As of October 2018 (data cutoff), all 16 patients had completed nine or more cycles of daratumumab plus VRd (median = 17 cycles; range not provided), including at least three cycles of maintenance therapy. Patients’ median age was 62.5 years (range not reported). Four participants (25%) had International Staging System stage II or III disease, while the rest had stage I disease.

Toxicity was “manageable,” and the authors did not observe any new safety signals with longer-term therapy. Each participant experienced at least one treatment-emergent adverse event (AE). Most patients (n=12; 75%) experienced infections, including pneumonia (n=4), E. coli bacteremia, sinusitis, and gastroenteritis (n=1 each). Daratumumab-related infusion reactions occurred in five patients (31%).

However, 14 participants (88%) experienced grade 3-4 AEs (11 of which were considered related to daratumumab). The most commonly reported (≥10%) grade 3-4 AEs were hematologic, and included neutropenia, thrombocytopenia, lymphopenia, febrile neutropenia, and leukopenia.

“The non-hematologic adverse events were very much mild, which we would expect with daratumumab,” Dr. Vorhees said. “The majority were grade 1 or 2 and were manageable.”

Ten patients (63%) had at least one serious AE, three of which (19%) were deemed related to daratumumab treatment. The investigators noted, though, that there were no patient deaths attributable to serious AEs, and no patient discontinued treatment due to an AE.
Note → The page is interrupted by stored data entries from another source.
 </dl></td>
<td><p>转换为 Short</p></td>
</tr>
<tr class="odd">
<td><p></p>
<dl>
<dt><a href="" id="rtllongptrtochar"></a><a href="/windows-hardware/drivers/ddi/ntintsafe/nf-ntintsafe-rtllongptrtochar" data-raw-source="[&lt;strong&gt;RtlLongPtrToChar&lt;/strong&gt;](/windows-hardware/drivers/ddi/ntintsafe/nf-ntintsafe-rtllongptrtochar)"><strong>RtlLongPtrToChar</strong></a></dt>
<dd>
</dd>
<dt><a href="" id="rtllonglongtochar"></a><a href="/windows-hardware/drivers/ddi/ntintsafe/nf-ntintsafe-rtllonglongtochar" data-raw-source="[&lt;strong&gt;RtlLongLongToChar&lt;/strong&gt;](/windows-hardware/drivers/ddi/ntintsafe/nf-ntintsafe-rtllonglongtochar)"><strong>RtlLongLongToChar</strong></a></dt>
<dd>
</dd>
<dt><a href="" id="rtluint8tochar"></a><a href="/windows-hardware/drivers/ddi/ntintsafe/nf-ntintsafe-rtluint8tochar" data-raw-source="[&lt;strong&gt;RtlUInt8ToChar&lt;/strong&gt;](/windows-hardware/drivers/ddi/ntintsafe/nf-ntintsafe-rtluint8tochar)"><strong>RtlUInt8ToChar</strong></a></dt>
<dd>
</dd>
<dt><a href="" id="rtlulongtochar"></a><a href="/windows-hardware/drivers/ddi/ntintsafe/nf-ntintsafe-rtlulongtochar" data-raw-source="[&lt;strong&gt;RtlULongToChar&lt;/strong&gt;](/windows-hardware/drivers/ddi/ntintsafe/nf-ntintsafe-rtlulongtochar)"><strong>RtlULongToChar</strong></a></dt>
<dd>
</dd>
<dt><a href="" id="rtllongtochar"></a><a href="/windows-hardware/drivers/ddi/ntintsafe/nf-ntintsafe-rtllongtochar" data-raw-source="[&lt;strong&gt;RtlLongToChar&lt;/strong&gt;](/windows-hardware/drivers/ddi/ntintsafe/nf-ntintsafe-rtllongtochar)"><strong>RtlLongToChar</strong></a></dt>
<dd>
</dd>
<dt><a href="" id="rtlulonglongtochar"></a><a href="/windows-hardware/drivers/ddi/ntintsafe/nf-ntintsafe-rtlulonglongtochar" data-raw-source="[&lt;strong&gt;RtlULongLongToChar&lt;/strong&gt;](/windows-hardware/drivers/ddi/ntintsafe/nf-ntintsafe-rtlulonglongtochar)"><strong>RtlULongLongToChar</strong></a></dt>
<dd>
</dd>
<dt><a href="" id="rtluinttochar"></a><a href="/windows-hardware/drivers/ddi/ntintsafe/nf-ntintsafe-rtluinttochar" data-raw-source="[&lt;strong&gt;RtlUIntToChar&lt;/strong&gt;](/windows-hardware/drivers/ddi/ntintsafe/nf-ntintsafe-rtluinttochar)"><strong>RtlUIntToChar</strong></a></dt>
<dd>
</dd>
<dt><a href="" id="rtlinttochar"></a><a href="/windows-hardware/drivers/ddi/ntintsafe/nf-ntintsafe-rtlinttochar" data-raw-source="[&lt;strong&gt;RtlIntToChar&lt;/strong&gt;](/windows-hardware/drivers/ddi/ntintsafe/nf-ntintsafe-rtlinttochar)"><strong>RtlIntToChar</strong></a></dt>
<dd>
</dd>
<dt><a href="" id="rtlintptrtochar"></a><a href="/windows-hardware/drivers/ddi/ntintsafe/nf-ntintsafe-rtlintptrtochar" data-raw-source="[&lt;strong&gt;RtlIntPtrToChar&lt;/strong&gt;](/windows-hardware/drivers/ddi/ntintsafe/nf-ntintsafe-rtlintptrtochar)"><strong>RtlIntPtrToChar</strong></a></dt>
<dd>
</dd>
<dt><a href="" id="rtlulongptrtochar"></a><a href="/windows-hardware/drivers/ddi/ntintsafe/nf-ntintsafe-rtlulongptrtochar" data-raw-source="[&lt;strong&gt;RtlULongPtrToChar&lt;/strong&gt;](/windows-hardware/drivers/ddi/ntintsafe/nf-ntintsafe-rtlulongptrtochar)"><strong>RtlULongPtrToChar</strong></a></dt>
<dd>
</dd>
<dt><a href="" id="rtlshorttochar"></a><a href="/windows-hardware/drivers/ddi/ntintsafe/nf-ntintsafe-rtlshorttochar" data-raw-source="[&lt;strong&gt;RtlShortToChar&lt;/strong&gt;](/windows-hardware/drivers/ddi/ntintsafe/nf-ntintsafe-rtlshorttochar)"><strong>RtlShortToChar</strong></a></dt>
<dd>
At the time of presentation, patients had received a median of 17 cycles of treatment (range not provided). With a median follow-up of 15.6 months (range not provided), 15 of 16 patients (94%) remained on study treatment without disease progression.

Response deepened over time, the reports noted. By the end of consolidation therapy, all patients achieved at least a very good partial response (VGPR), and 63 percent achieved complete response (CR) or stringent CR (sCR; per investigator assessment).

Half of patients (n=8) achieved minimal residual disease (MRD)–negative status (to a level of 10-5 per next-generation sequencing).

“It’s safe to say that we’re off to a good start,” Dr. Vorhees concluded, given the combination’s safety profile and the fact that “all participants underwent successful mobilization with subsequent transplant.”

The results from this study are limited by the small patient population, meaning that the results may not be generalizable to other patients with newly diagnosed MM.

The authors report financial relationships with Bristol Myers Squibb, Amgen, Celgene, Novartis, and Janssen, which sponsored the study.

Reference

Vorhees PM, Rodriguez C, Reeves B, et al. Efficacy and updated safety analysis of a safety run-in cohort from Griffin, a phase 2 randomized study of daratumumab (Dara), bortezomib (V), lenalidomide (R), and dexamethasone (D; Dara‐Vrd) vs. Vrd in patients (pts) with newly diagnosed (ND) multiple myeloma (MM) eligible for high‐dose therapy (HDT) and autologous stem cell transplantation (ASCT). Abstract #151. Presented at the 2018 ASH Annual Meeting, December 1; San Diego, CA.